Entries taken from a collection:
===

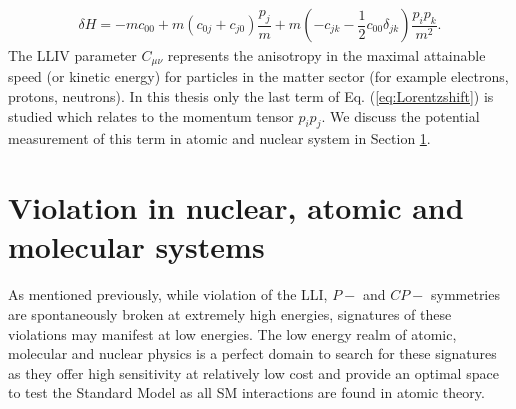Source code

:\documentclass[10pt,a4paper, twoside, openright]{report}
\begin{document}
\begin{align} \label{eq:Lorentzshift}
\delta H = -mc_{00} + m\left(c_{0j} + c_{j0}\right)\dfrac{p_j}{m} + m\left(-c_{jk} - \dfrac{1}{2}c_{00}\delta_{jk}\right)\dfrac{p_ip_k}{m^2}.
\end{align} 
The LLIV parameter $C_{\mu\nu}$ represents the anisotropy in the maximal attainable speed (or kinetic energy) for particles in the matter sector (for example electrons, protons, neutrons). In this thesis only the last term of  Eq. (\ref{eq:Lorentzshift}) is studied  which relates to the momentum tensor $p_ip_j$. We discuss the potential measurement of this term in atomic and nuclear system in Section \ref{sec:ViolationInAtoms}. 
\section{Violation in nuclear, atomic and molecular systems} \label{sec:ViolationInAtoms}
As mentioned previously, while violation of the LLI, $P-$ and $CP-$ symmetries are spontaneously broken at extremely high energies, signatures of these violations may manifest at low energies. The low energy realm of atomic, molecular and nuclear physics is a perfect domain to search for these signatures as they offer high sensitivity at relatively low cost and provide an optimal space to test the Standard Model as all SM interactions are found in atomic theory. 
\end{document}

===

*EXERCISE BRIEF:*
From the records above, copy each line that contains the word "align".

*COMPLETED EXERCISE:*
\begin{align} \label{eq:Lorentzshift}
\end{align} 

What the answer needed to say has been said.